En su película anterior, This Must Be the Place (Italia-Francia-Irlanda, 2011), Paolo Sorrentino nos tomaba de la mano y nos invitaba a un viaje. Su cámara lánguida flotaba en las espesuras de la conciencia de su personaje central, una especie de goth-god convertido en cazador de nazis que no descansaba nunca. En esa travesía, un acompasado road movie casi naif, la música entraba para apoyar lo que esa cámara ligera encuadraba y modificaba con sus movimientos.

Ahora, con La gran belleza el viaje se recupera, pero la cámara ya no es lánguida. Es placentera pero un poco más dictatorial, con encuadres mucho más geométricos. Todo resalta, pero la idea de fantasear con eso que se ve, se siente casi hipnotizante cuando las líneas se cruzan y se tejen en un manejo de la simetría y el color.

This Must Be The Place era un viaje que miraba a los oídos. La gran belleza es un viaje que escucha a los ojos.

Las atmósferas son coloridas y vitales y resulta casi prodigioso que la desesperación y el aburrimiento del nuevo personaje central de Sorrentino, Jep (Toni Servillo, estupendo), -un escritor exitoso y jet setniano anque sólo tenga una novela- siente al estar irremediablemente relacionado con el mundo de la alta cultura contemporánea. El viaje que Sorrentino le regala a nuestros ojos apunta al lado contrario de los pesares de un –eso sí- jovial testigo de los vacíos sociales y de las pretensiones de una burguesía decadente y en extinción. Los paisajes, urbanos y no, las telas, las luces, los rostros, los colores, todo está ante la camara y para la cámara, en una especie de danza ritual, a veces más funeraria y otras completamente festiva, enamoradiza.

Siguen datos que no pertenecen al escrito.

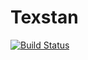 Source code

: # Texstan

[![Build Status](https://github.com/pjabardo/Texstan.jl/actions/workflows/CI.yml/badge.svg?branch=main)](https://github.com/pjabardo/Texstan.jl/actions/workflows/CI.yml?query=branch%3Amain)

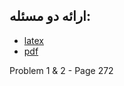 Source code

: 
## ارائه دو مسئله:

- [latex](https://github.com/Maryam-Vatani/PNU_3991_AR/blob/main/Theory-of-Languages-and-Machines/%D8%A7%D8%B1%D8%A7%D8%A6%D9%87%20%D8%AF%D9%88%20%D9%85%D8%B3%D8%A6%D9%84%D9%87/MVatani%20(P%20269%20-%20P%20272)%20-%20Power.tex)
- [pdf](https://github.com/Maryam-Vatani/PNU_3991_AR/blob/main/Theory-of-Languages-and-Machines/%D8%A7%D8%B1%D8%A7%D8%A6%D9%87%20%D8%AF%D9%88%20%D9%85%D8%B3%D8%A6%D9%84%D9%87/MVatani%20(P%20269%20-%20P%20272)%20-%20Power.pdf)

Problem 1 & 2  -  Page 272
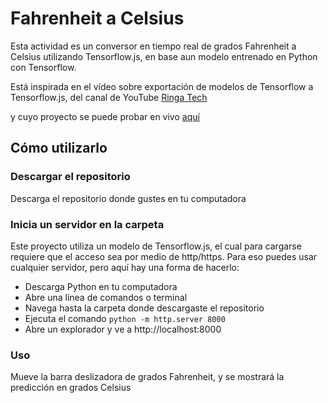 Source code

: # Fahrenheit a Celsius

Esta actividad es un conversor en tiempo real de grados Fahrenheit a Celsius utilizando Tensorflow.js, en base aun modelo entrenado en Python con Tensorflow.

Está inspirada en el vídeo sobre exportación de modelos de Tensorflow a Tensorflow.js, del canal de YouTube [Ringa Tech](https://youtube.com/RingaTech)

y cuyo proyecto se puede probar en vivo [aquí](https://ringa-tech.com/exportacion/celsius-a-fahrenheit/)

## Cómo utilizarlo

### Descargar el repositorio
Descarga el repositorio donde gustes en tu computadora

### Inicia un servidor en la carpeta
Este proyecto utiliza un modelo de Tensorflow.js, el cual para cargarse requiere que el acceso sea por medio de http/https.
Para eso puedes usar cualquier servidor, pero aquí hay una forma de hacerlo:
- Descarga Python en tu computadora
- Abre una línea de comandos o terminal
- Navega hasta la carpeta donde descargaste el repositorio
- Ejecuta el comando `python -m http.server 8000`
- Abre un explorador y ve a http://localhost:8000
### Uso
Mueve la barra deslizadora de grados Fahrenheit, y se mostrará la predicción en grados Celsius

Dos performances ocupan la atención de Sorrentino en esta travesía en que embarca a Jep después de su cumpleaños 65 (una fiesta bobalicona pero con aires felinescos que se acentuarán conforme la película avance) y en medio de ambos surge la idea de estar viendo también un performance cinematográfico, uno que toma al ojo y se lo lleva para escapar de lo mundano, de lo pretensioso, que lo envuelve en cosas más reales y (enfrentadas a las poses y los maquillajes de la sociedad cultural de nuestros días) más trascendentes, como historias de amores imposibles que desenmascaran a la burguesía “intelectual”; de soledades largas que ven claramente lo encriptado de la nada de aquello que se llama a sí mismo cultura. Bofetadas de sentido común que desenamoran de la Roma de Fellini aunque usen las mismas herramientas.

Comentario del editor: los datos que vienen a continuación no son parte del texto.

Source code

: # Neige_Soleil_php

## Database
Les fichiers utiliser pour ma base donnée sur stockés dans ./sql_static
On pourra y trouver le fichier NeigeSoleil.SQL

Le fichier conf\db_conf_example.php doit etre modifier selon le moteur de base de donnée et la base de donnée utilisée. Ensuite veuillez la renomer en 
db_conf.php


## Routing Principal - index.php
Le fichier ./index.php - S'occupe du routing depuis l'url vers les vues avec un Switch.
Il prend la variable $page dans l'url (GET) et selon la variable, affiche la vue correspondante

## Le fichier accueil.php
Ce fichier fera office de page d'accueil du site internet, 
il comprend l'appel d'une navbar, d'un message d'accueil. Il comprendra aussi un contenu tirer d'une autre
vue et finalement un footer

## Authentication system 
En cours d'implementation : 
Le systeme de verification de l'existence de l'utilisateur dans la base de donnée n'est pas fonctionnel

La cámara de Sorrentino -a cargo de Luca Bigazzi– contrapone el pesimismo de Jep, pelea con él con una suavidad apabullante y así, en lugar de hacernos transitar por un laberinto de oscuridades y demoliciones, la película cuaja en su tercera parte en reflexiones muy parecidas a las que evocaba Wim Wenders en ese otro viaje visual y reflexivo que es su infalible Las alas del deseo (Alemania Federal-Francia, 1987), un paseo por los deseos carnales y animales de un par de ángeles que, sin embargo, queda acomodado en la pantalla con la calidez que comunica el Sol sobre la piel humana: una tragedia con alas gigantes.

La gran belleza apunta hacia allá, a la búsqueda (de lo que Jep ha perdido, de su inspiración, de su amor fraterno, de algo que lo lleve a despertar al día siguiente), al encuentro de la belleza, una que aparece en sus encuadres cada vez que alguien dice que ya no existe.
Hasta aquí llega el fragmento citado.